The growth of smartphones has had a huge implication on the capacities of the various telecom networks. As stated earlier, specialized base stations, 3G base stations are required to facilitate the kind of data requirements of today’s smartphone, the data requirements of the mobile broadband economy. 3G base stations, by implication are more sophisticated than the older models of base stations, the second generation or 2G base stations. Currently, 3G and the even more sophisticated fourth generation (4G) base stations are being steadily erected by telecom industry operators. Simultaneously, dozens of second generation base stations (2G) are being upgraded to 3G to cope with the ever increasing data needs of Nigeria’s telecom consumers. The reality, however, is that while the growth in demand for data and its associated services has been in geometric proportions, the corresponding growth in infrastructure by the telecom companies has been of arithmetic proportions.

It is this deficit that manifests in the regular bouts of capacity challenges in the networks characterised by difficulties in making calls, dropped calls and the like and which merely differ in intensity from time-to-time across all of the networks. Clearly, therefore, the telecom networks need to continue to aggressively bolster their network capacities in order to strive to catch up with the runaway capacity demands of today’s telecom consumers. There is an imperative for increasingly creative thinking in this regard by the telecom networks. The networks need to continuously examine ways by which they can optimize the capacity with which they avail telecom consumers. One way by which they have done this has been to outsource much of their network management functions to specialist third parties such as the telecom network providers, Ericsson and Huawei. Doing so, divests them of the logistic and other challenges of physically erecting base stations and towers, enabling them focus on the more strategic business of planning and forecasting network capacity and raising capital for such investment as well as customer experience management.

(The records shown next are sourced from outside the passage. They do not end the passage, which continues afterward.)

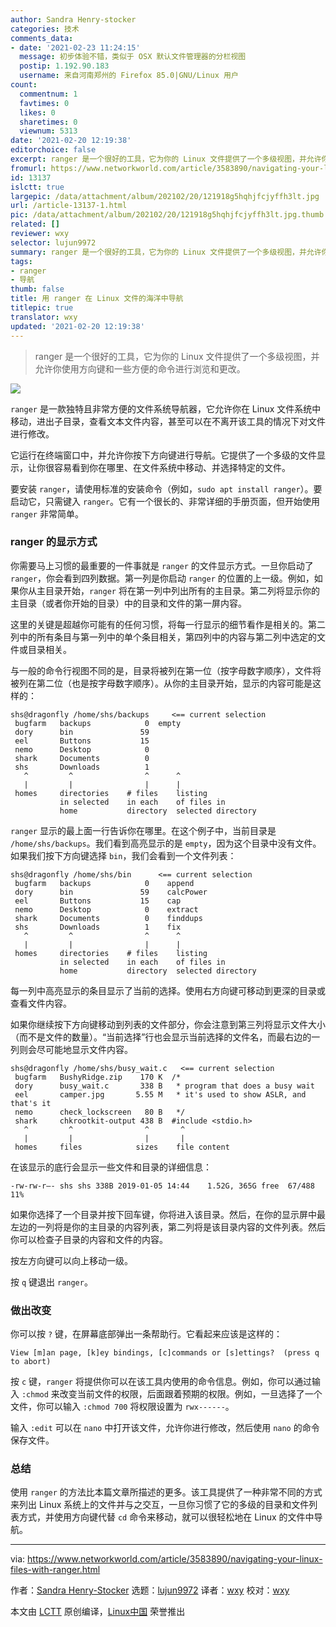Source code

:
 ```yaml
---
author: Sandra Henry-stocker
categories: 技术
comments_data:
- date: '2021-02-23 11:24:15'
  message: 初步体验不错，类似于 OSX 默认文件管理器的分栏视图
  postip: 1.192.90.183
  username: 来自河南郑州的 Firefox 85.0|GNU/Linux 用户
count:
  commentnum: 1
  favtimes: 0
  likes: 0
  sharetimes: 0
  viewnum: 5313
date: '2021-02-20 12:19:38'
editorchoice: false
excerpt: ranger 是一个很好的工具，它为你的 Linux 文件提供了一个多级视图，并允许你使用方向键和一些方便的命令进行浏览和更改。
fromurl: https://www.networkworld.com/article/3583890/navigating-your-linux-files-with-ranger.html
id: 13137
islctt: true
largepic: /data/attachment/album/202102/20/121918g5hqhjfcjyffh3lt.jpg
url: /article-13137-1.html
pic: /data/attachment/album/202102/20/121918g5hqhjfcjyffh3lt.jpg.thumb.jpg
related: []
reviewer: wxy
selector: lujun9972
summary: ranger 是一个很好的工具，它为你的 Linux 文件提供了一个多级视图，并允许你使用方向键和一些方便的命令进行浏览和更改。
tags:
- ranger
- 导航
thumb: false
title: 用 ranger 在 Linux 文件的海洋中导航
titlepic: true
translator: wxy
updated: '2021-02-20 12:19:38'
---
```



> 
> ranger 是一个很好的工具，它为你的 Linux 文件提供了一个多级视图，并允许你使用方向键和一些方便的命令进行浏览和更改。
> 
> 
> 


![](/data/attachment/album/202102/20/121918g5hqhjfcjyffh3lt.jpg)


`ranger` 是一款独特且非常方便的文件系统导航器，它允许你在 Linux 文件系统中移动，进出子目录，查看文本文件内容，甚至可以在不离开该工具的情况下对文件进行修改。


它运行在终端窗口中，并允许你按下方向键进行导航。它提供了一个多级的文件显示，让你很容易看到你在哪里、在文件系统中移动、并选择特定的文件。


要安装 `ranger`，请使用标准的安装命令（例如，`sudo apt install ranger`）。要启动它，只需键入 `ranger`。它有一个很长的、非常详细的手册页面，但开始使用 `ranger` 非常简单。


### ranger 的显示方式


你需要马上习惯的最重要的一件事就是 `ranger` 的文件显示方式。一旦你启动了 `ranger`，你会看到四列数据。第一列是你启动 `ranger` 的位置的上一级。例如，如果你从主目录开始，`ranger` 将在第一列中列出所有的主目录。第二列将显示你的主目录（或者你开始的目录）中的目录和文件的第一屏内容。


这里的关键是超越你可能有的任何习惯，将每一行显示的细节看作是相关的。第二列中的所有条目与第一列中的单个条目相关，第四列中的内容与第二列中选定的文件或目录相关。


与一般的命令行视图不同的是，目录将被列在第一位（按字母数字顺序），文件将被列在第二位（也是按字母数字顺序）。从你的主目录开始，显示的内容可能是这样的：



```
shs@dragonfly /home/shs/backups     <== current selection
 bugfarm   backups            0  empty
 dory      bin               59
 eel       Buttons           15
 nemo      Desktop            0
 shark     Documents          0
 shs       Downloads          1
   ^         ^                ^      ^
   |         |                |      |
 homes     directories    # files    listing
           in selected    in each    of files in
           home           directory  selected directory

```

`ranger` 显示的最上面一行告诉你在哪里。在这个例子中，当前目录是 `/home/shs/backups`。我们看到高亮显示的是 `empty`，因为这个目录中没有文件。如果我们按下方向键选择 `bin`，我们会看到一个文件列表：



```
shs@dragonfly /home/shs/bin      <== current selection
 bugfarm   backups            0    append
 dory      bin               59    calcPower
 eel       Buttons           15    cap
 nemo      Desktop            0    extract
 shark     Documents          0    finddups
 shs       Downloads          1    fix
   ^         ^                ^      ^
   |         |                |      |
 homes     directories    # files    listing
           in selected    in each    of files in
           home           directory  selected directory

```

每一列中高亮显示的条目显示了当前的选择。使用右方向键可移动到更深的目录或查看文件内容。


如果你继续按下方向键移动到列表的文件部分，你会注意到第三列将显示文件大小（而不是文件的数量）。“当前选择”行也会显示当前选择的文件名，而最右边的一列则会尽可能地显示文件内容。



```
shs@dragonfly /home/shs/busy_wait.c   <== current selection
 bugfarm   BushyRidge.zip    170 K  /*
 dory      busy_wait.c       338 B   * program that does a busy wait
 eel       camper.jpg       5.55 M   * it's used to show ASLR, and that's it
 nemo      check_lockscreen   80 B   */
 shark     chkrootkit-output 438 B  #include <stdio.h>
   ^         ^                ^       ^
   |         |                |       |
 homes     files            sizes    file content

```

在该显示的底行会显示一些文件和目录的详细信息：



```
-rw-rw-r—- shs shs 338B 2019-01-05 14:44    1.52G, 365G free  67/488  11%

```

如果你选择了一个目录并按下回车键，你将进入该目录。然后，在你的显示屏中最左边的一列将是你的主目录的内容列表，第二列将是该目录内容的文件列表。然后你可以检查子目录的内容和文件的内容。


按左方向键可以向上移动一级。


按 `q` 键退出 `ranger`。


### 做出改变


你可以按 `?` 键，在屏幕底部弹出一条帮助行。它看起来应该是这样的：



```
View [m]an page, [k]ey bindings, [c]commands or [s]ettings?  (press q to abort)

```

按 `c` 键，`ranger` 将提供你可以在该工具内使用的命令信息。例如，你可以通过输入 `:chmod` 来改变当前文件的权限，后面跟着预期的权限。例如，一旦选择了一个文件，你可以输入 `:chmod 700` 将权限设置为 `rwx------`。


输入 `:edit` 可以在 `nano` 中打开该文件，允许你进行修改，然后使用 `nano` 的命令保存文件。


### 总结


使用 `ranger` 的方法比本篇文章所描述的更多。该工具提供了一种非常不同的方式来列出 Linux 系统上的文件并与之交互，一旦你习惯了它的多级的目录和文件列表方式，并使用方向键代替 `cd` 命令来移动，就可以很轻松地在 Linux 的文件中导航。




---


via: <https://www.networkworld.com/article/3583890/navigating-your-linux-files-with-ranger.html>


作者：[Sandra Henry-Stocker](https://www.networkworld.com/author/Sandra-Henry_Stocker/) 选题：[lujun9972](https://github.com/lujun9972) 译者：[wxy](https://github.com/wxy) 校对：[wxy](https://github.com/wxy)


本文由 [LCTT](https://github.com/LCTT/TranslateProject) 原创编译，[Linux中国](https://linux.cn/) 荣誉推出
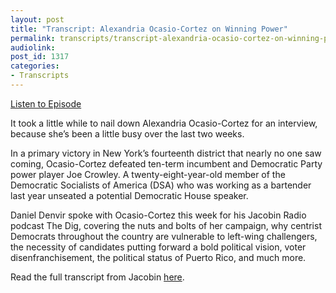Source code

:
 ```yaml
---
layout: post
title: "Transcript: Alexandria Ocasio-Cortez on Winning Power"
permalink: transcripts/transcript-alexandria-ocasio-cortez-on-winning-power
audiolink: 
post_id: 1317
categories: 
- Transcripts
---
```


[Listen to Episode](https://www.thedigradio.com/podcast/alexandria-ocasio-cortez-on-winning-power/)

It took a little while to nail down Alexandria Ocasio-Cortez for an interview, because she’s been a little busy over the last two weeks.

In a primary victory in New York’s fourteenth district that nearly no one saw coming, Ocasio-Cortez defeated ten-term incumbent and Democratic Party power player Joe Crowley. A twenty-eight-year-old member of the Democratic Socialists of America (DSA) who was working as a bartender last year unseated a potential Democratic House speaker.

Daniel Denvir spoke with Ocasio-Cortez this week for his Jacobin Radio podcast The Dig, covering the nuts and bolts of her campaign, why centrist Democrats throughout the country are vulnerable to left-wing challengers, the necessity of candidates putting forward a bold political vision, voter disenfranchisement, the political status of Puerto Rico, and much more. 

Read the full transcript from Jacobin 
[here](https://www.jacobinmag.com/2018/07/alexandria-ocasio-cortez-interview-democratic-primary).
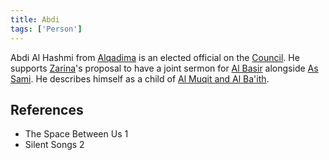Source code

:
 ```yaml
---
title: Abdi
tags: ['Person']
---
```

Abdi Al Hashmi from [Alqadima](/_wiki/alqadima.md) is an elected official on the [Council](/_wiki/council.md). He supports [Zarina](/_wiki/zarina.md)'s proposal to have a joint sermon for [Al Basir](/_wiki/al-basir.md) alongside [As Sami](/_wiki/as-sami.md). He describes himself as a child of [Al Muqit and Al Ba'ith](/_wiki/al-muqit-and-al-baith.md).

## References
- The Space Between Us 1
- Silent Songs 2
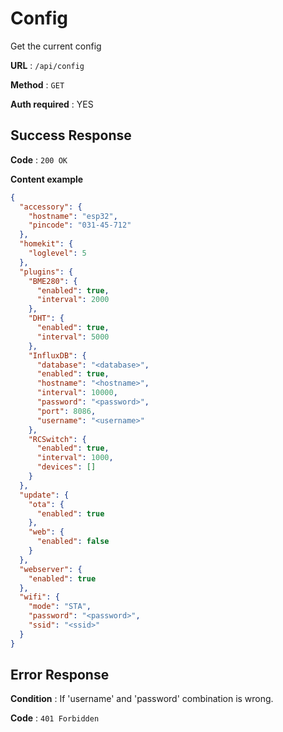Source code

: # Config

Get the current config

**URL** : `/api/config`

**Method** : `GET`

**Auth required** : YES


## Success Response

**Code** : `200 OK`

**Content example**

```json
{
  "accessory": {
    "hostname": "esp32",
    "pincode": "031-45-712"
  },
  "homekit": {
    "loglevel": 5
  },
  "plugins": {
    "BME280": {
      "enabled": true,
      "interval": 2000
    },
    "DHT": {
      "enabled": true,
      "interval": 5000
    },
    "InfluxDB": {
      "database": "<database>",
      "enabled": true,
      "hostname": "<hostname>",
      "interval": 10000,
      "password": "<password>",
      "port": 8086,
      "username": "<username>"
    },
    "RCSwitch": {
      "enabled": true,
      "interval": 1000,
      "devices": []
    }
  },
  "update": {
    "ota": {
      "enabled": true
    },
    "web": {
      "enabled": false
    }
  },
  "webserver": {
    "enabled": true
  },
  "wifi": {
    "mode": "STA",
    "password": "<password>",
    "ssid": "<ssid>"
  }
}
```

## Error Response

**Condition** : If 'username' and 'password' combination is wrong.

**Code** : `401 Forbidden`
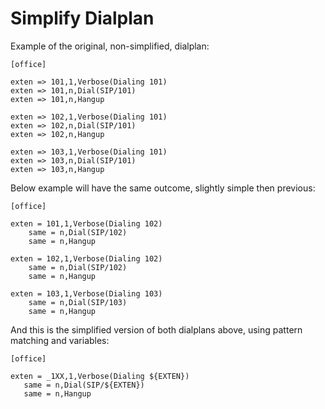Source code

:# Simplify Dialplan

Example of the original, non-simplified, dialplan:

```
[office]

exten => 101,1,Verbose(Dialing 101)
exten => 101,n,Dial(SIP/101)
exten => 101,n,Hangup

exten => 102,1,Verbose(Dialing 101)
exten => 102,n,Dial(SIP/101)
exten => 102,n,Hangup

exten => 103,1,Verbose(Dialing 101)
exten => 103,n,Dial(SIP/101)
exten => 103,n,Hangup
```

Below example will have the same outcome, slightly simple then previous:

```
[office]

exten = 101,1,Verbose(Dialing 102)
    same = n,Dial(SIP/102)
    same = n,Hangup

exten = 102,1,Verbose(Dialing 102)
    same = n,Dial(SIP/102)
    same = n,Hangup

exten = 103,1,Verbose(Dialing 103)
    same = n,Dial(SIP/103)
    same = n,Hangup
```

And this is the simplified version of both dialplans above, using pattern matching and variables:

```
[office]

exten = _1XX,1,Verbose(Dialing ${EXTEN})
   same = n,Dial(SIP/${EXTEN})
   same = n,Hangup
```

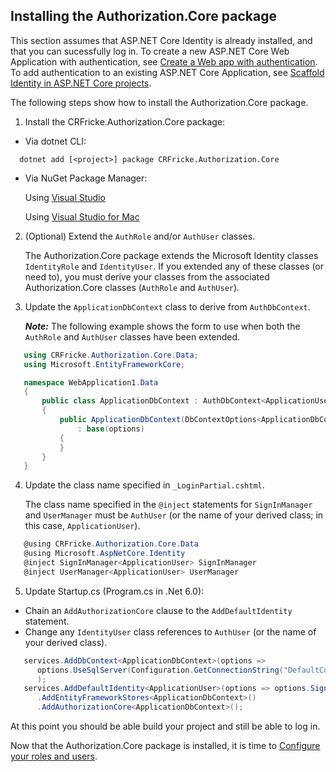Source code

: ## Installing the Authorization.Core package

This section assumes that ASP.NET Core Identity is already installed, and that you can sucessfully 
log in. To create a new ASP.NET Core Web Application with authentication, see 
[Create a Web app with authentication](https://docs.microsoft.com/en-gb/aspnet/core/security/authentication/identity?view=aspnetcore-6.0&tabs=visual-studio#create-a-web-app-with-authentication).
To add authentication to an existing ASP.NET Core Application, see 
[Scaffold Identity in ASP.NET Core projects](https://docs.microsoft.com/en-gb/aspnet/core/security/authentication/scaffold-identity?view=aspnetcore-6.0&tabs=visual-studio#scaffold-identity-into-a-razor-project-without-existing-authorization).

The following steps show how to install the Authorization.Core package.

1.  Install the CRFricke.Authorization.Core package:

- Via dotnet CLI:

```
  dotnet add [<project>] package CRFricke.Authorization.Core
```

- Via NuGet Package Manager:

    Using [Visual Studio](https://docs.microsoft.com/en-us/nuget/consume-packages/install-use-packages-visual-studio#find-and-install-a-package)

    Using [Visual Studio for Mac](https://docs.microsoft.com/en-us/visualstudio/mac/nuget-walkthrough?toc=%2Fnuget%2Ftoc.json&view=vsmac-2019#find-and-install-a-package)

2.  (Optional) Extend the `AuthRole` and/or `AuthUser` classes.

    The Authorization.Core package extends the Microsoft Identity classes `IdentityRole` and 
    `IdentityUser`. If you extended any of these classes (or need to), you must derive your 
    classes from the associated Authorization.Core classes (`AuthRole` and `AuthUser`).

3.  Update the `ApplicationDbContext` class to derive from `AuthDbContext`.

    **_Note:_** The following example shows the form to use when both the `AuthRole` and `AuthUser` classes 
    have been extended. 

```csharp
   using CRFricke.Authorization.Core.Data;
   using Microsoft.EntityFrameworkCore;

   namespace WebApplication1.Data
   {
       public class ApplicationDbContext : AuthDbContext<ApplicationUser, ApplicationRole>
       {
           public ApplicationDbContext(DbContextOptions<ApplicationDbContext> options)
               : base(options)
           {
           }
       }
   }
```

4.  Update the class name specified in `_LoginPartial.cshtml`.

    The class name specified in the `@inject` statements for `SignInManager` and `UserManager` 
    must be `AuthUser` (or the name of your derived class; in this case, `ApplicationUser`).

```csharp
   @using CRFricke.Authorization.Core.Data
   @using Microsoft.AspNetCore.Identity
   @inject SignInManager<ApplicationUser> SignInManager
   @inject UserManager<ApplicationUser> UserManager
```

5.  Update Startup.cs (Program.cs in \.Net 6.0):

- Chain an `AddAuthorizationCore` clause to the `AddDefaultIdentity` statement.
- Change any `IdentityUser` class references to `AuthUser` (or the name of your derived class).

```csharp
   services.AddDbContext<ApplicationDbContext>(options =>
      options.UseSqlServer(Configuration.GetConnectionString("DefaultConnection"))
      );
   services.AddDefaultIdentity<ApplicationUser>(options => options.SignIn.RequireConfirmedAccount = true)
      .AddEntityFrameworkStores<ApplicationDbContext>()
      .AddAuthorizationCore<ApplicationDbContext>();
``` 

At this point you should be able build your project and still be able to log in.

Now that the Authorization.Core package is installed, it is time to 
[Configure your roles and users](Configure-Roles.md).
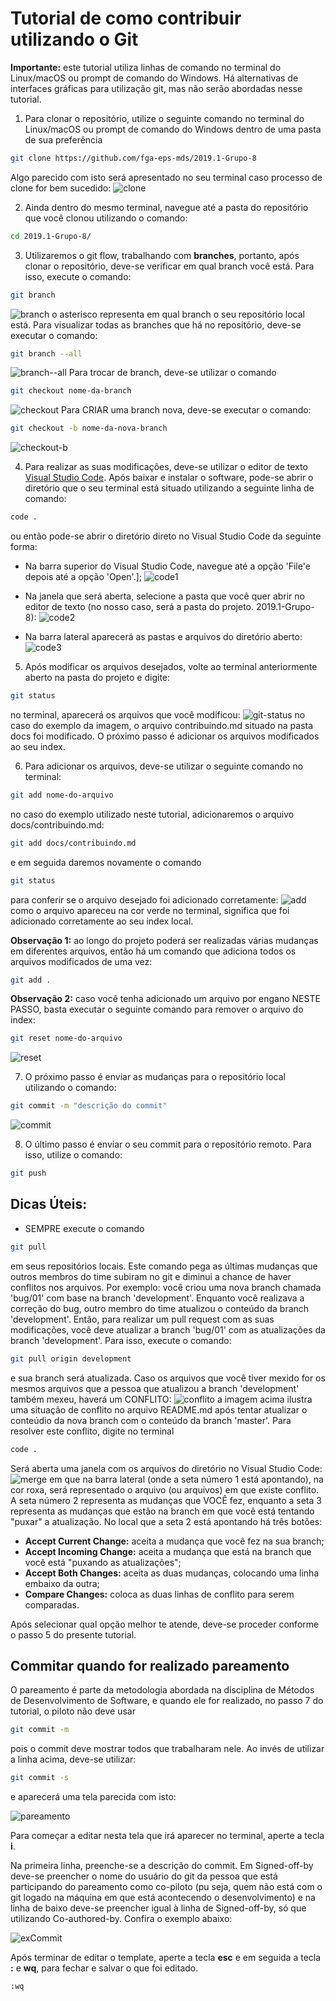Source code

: # Tutorial de como contribuir utilizando o Git

**Importante:** este tutorial utiliza linhas de comando no terminal do Linux/macOS ou prompt de comando do Windows. Há alternativas de interfaces gráficas para utilização git, mas não serão abordadas nesse tutorial.
1) Para clonar o repositório, utilize o seguinte comando no terminal do Linux/macOS ou prompt de comando do Windows dentro de uma pasta de sua preferência
```bash
git clone https://github.com/fga-eps-mds/2019.1-Grupo-8
```
Algo parecido com isto será apresentado no seu terminal caso processo de clone for bem sucedido:
![clone](https://i.imgur.com/DyUXnHH.png)

2) Ainda dentro do mesmo terminal, navegue até a pasta do repositório que você clonou utilizando o comando:
```bash
cd 2019.1-Grupo-8/
``` 

3) Utilizaremos o git flow, trabalhando com **branches**, portanto, após clonar o repositório, deve-se verificar em qual branch você está. Para isso, execute o comando:
```bash
git branch
```
![branch](https://i.imgur.com/uNb7vvp.png)
o asterisco representa em qual branch o seu repositório local está. Para visualizar todas as branches que há no repositório, deve-se executar o comando:
```bash
git branch --all
```
![branch--all](https://i.imgur.com/VB37TnT.png)
Para trocar de branch, deve-se utilizar o comando
```bash
git checkout nome-da-branch
```
![checkout](https://i.imgur.com/WnxhN2r.png)
Para CRIAR uma branch nova, deve-se executar o comando:
```bash
git checkout -b nome-da-nova-branch
```
![checkout-b](https://i.imgur.com/tgPR3EJ.png)

4) Para realizar as suas modificações, deve-se utilizar o editor de texto [Visual Studio Code](https://code.visualstudio.com/). Após baixar e instalar o software, pode-se abrir o diretório que o seu terminal está situado utilizando a seguinte linha de comando:
```bash 
code .
```
ou então pode-se abrir o diretório direto no Visual Studio Code da seguinte forma:

* Na barra superior do Visual Studio Code, navegue até a opção 'File'e depois até a opção 'Open'.]; 
![code1](https://i.imgur.com/hcDcSvN.png)

* Na janela que será aberta, selecione a pasta que você quer abrir no editor de texto (no nosso caso, será a pasta do projeto. 2019.1-Grupo-8):
![code2](https://i.imgur.com/RlmULgf.png)

* Na barra lateral aparecerá as pastas e arquivos do diretório aberto:
![code3](https://i.imgur.com/7sOakuv.png)

5) Após modificar os arquivos desejados, volte ao terminal anteriormente aberto na pasta do projeto e digite:
```bash
git status
```
no terminal, aparecerá os arquivos que você modificou:
![git-status](https://i.imgur.com/IGE9afJ.png)
no caso do exemplo da imagem, o arquivo contribuindo.md situado na pasta docs foi modificado. O próximo passo é adicionar os arquivos modificados ao seu index.

6) Para adicionar os arquivos, deve-se utilizar o seguinte comando no terminal:
```bash
git add nome-do-arquivo
```
no caso do exemplo utilizado neste tutorial, adicionaremos o arquivo docs/contribuindo.md:
```bash
git add docs/contribuindo.md
```
e em seguida daremos novamente o comando
```bash
git status
```
para conferir se o arquivo desejado foi adicionado corretamente:
![add](https://i.imgur.com/uVJIfUG.png)
como o arquivo apareceu na cor verde no terminal, significa que foi adicionado corretamente ao seu index local.

**Observação 1:** ao longo do projeto poderá ser realizadas várias mudanças em diferentes arquivos, então há um comando que adiciona todos os arquivos modificados de uma vez:
```bash
git add .
```

**Observação 2:** caso você tenha adicionado um arquivo por engano NESTE PASSO, basta executar o seguinte comando para remover o arquivo do index:
```bash
git reset nome-do-arquivo
```
![reset](https://i.imgur.com/SG2UUbO.png)

7) O próximo passo é enviar as mudanças para o repositório local utilizando o comando:
```bash
git commit -m "descrição do commit"
```
![commit](https://i.imgur.com/cKeB3bn.png)

8) O último passo é enviar o seu commit para o repositório remoto. Para isso, utilize o comando:
```bash 
git push
```

## Dicas Úteis:
* SEMPRE execute o comando 
```bash
git pull
```
em seus repositórios locais. Este comando pega as últimas mudanças que outros membros do time subiram no git e diminui a chance de haver conflitos nos arquivos. Por exemplo: você criou uma nova branch chamada 'bug/01' com base na branch 'development'. Enquanto você realizava a correção do bug, outro membro do time atualizou o conteúdo da branch 'development'. Então, para realizar um pull request com as suas modificações, você deve atualizar a branch 'bug/01' com as atualizações da branch 'development'. Para isso, execute o comando:
```bash
git pull origin development
``` 
e sua branch será atualizada. Caso os arquivos que você tiver mexido for os mesmos arquivos que a pessoa que atualizou a branch 'development' também mexeu, haverá um CONFLITO:
![conflito](https://i.imgur.com/WvhfgCI.png)
a imagem acima ilustra uma situação de conflito no arquivo README.md após tentar atualizar o conteúdio da nova branch com o conteúdo da branch 'master'. Para resolver este conflito, digite no terminal
```bash
code .
```
Será aberta uma janela com os arquivos do diretório no Visual Studio Code:
![merge](https://i.imgur.com/8Anog2f.png)
em que na barra lateral (onde a seta número 1 está apontando), na cor roxa, será representado o arquivo (ou arquivos) em que existe conflito. A seta número 2 representa as mudanças que VOCÊ fez, enquanto a seta 3 representa as mudanças que estão na branch em que você está tentando "puxar" a atualização.
No local que a seta 2 está apontando há três botões:
* **Accept Current Change:** aceita a mudança que você fez na sua branch;
* **Accept Incoming Change:** aceita a mudança que está na branch que você está "puxando as atualizações";
* **Accept Both Changes:** aceita as duas mudanças, colocando uma linha embaixo da outra;
* **Compare Changes:** coloca as duas linhas de conflito para serem comparadas.  

Após selecionar qual opção melhor te atende, deve-se proceder conforme o passo 5 do presente tutorial.

## Commitar quando for realizado pareamento
O pareamento é parte da metodologia abordada na disciplina de Métodos de Desenvolvimento de Software, e quando ele for realizado, no passo 7 do tutorial, o piloto não deve usar 
```bash 
git commit -m 
```
pois o commit deve mostrar todos que trabalharam nele. Ao invés de utilizar a linha acima, deve-se utilizar:
```bash
git commit -s
```
e aparecerá uma tela parecida com isto:

![pareamento](https://i.imgur.com/1eWltfh.png)

Para começar a editar nesta tela que irá aparecer no terminal, aperte a tecla **i**.

Na primeira linha, preenche-se a descrição do commit. Em Signed-off-by deve-se preencher o nome do usuário do git da pessoa que está participando do pareamento como co-piloto (pu seja, quem não está com o git logado na máquina em que está acontecendo o desenvolvimento) e na linha de baixo deve-se preencher igual à linha de Signed-off-by, só que utilizando Co-authored-by. Confira o exemplo abaixo:

![exCommit](https://i.imgur.com/wYQVg1U.png)

Após terminar de editar o template, aperte a tecla **esc** e em seguida a tecla **:** e **wq**, para fechar e salvar o que foi editado.
```bash
:wq
```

Telecom companies also have a duty to continuously inform consumers of the true state of affairs regarding capacity and quality of service. As our analysis above shows, the growing disposition of consumers towards data services poses a growing challenge to all the telecom networks which manifests in bouts of poor quality of service especially in the area of voice communication. This will be mitigated by continued investment in infrastructure by telecom companies. It is understandable that in the crucial quest for numbers by the telecom industry, there is the need to differentiate by way of promotional claims and assertions regarding quality of service provided. What the industry needs to is to balance such claims with occasional realistic propositions to key stakeholders as to the true state of affairs in the industry, in order to fully optimize the potential of customer empathy. Today, the networks appear to over-promise, creating illusionary images of super-efficient always-on services, whereas the reality is that they are all, without exception, victims of the immense capacity demands of Nigeria’s broadband revolution.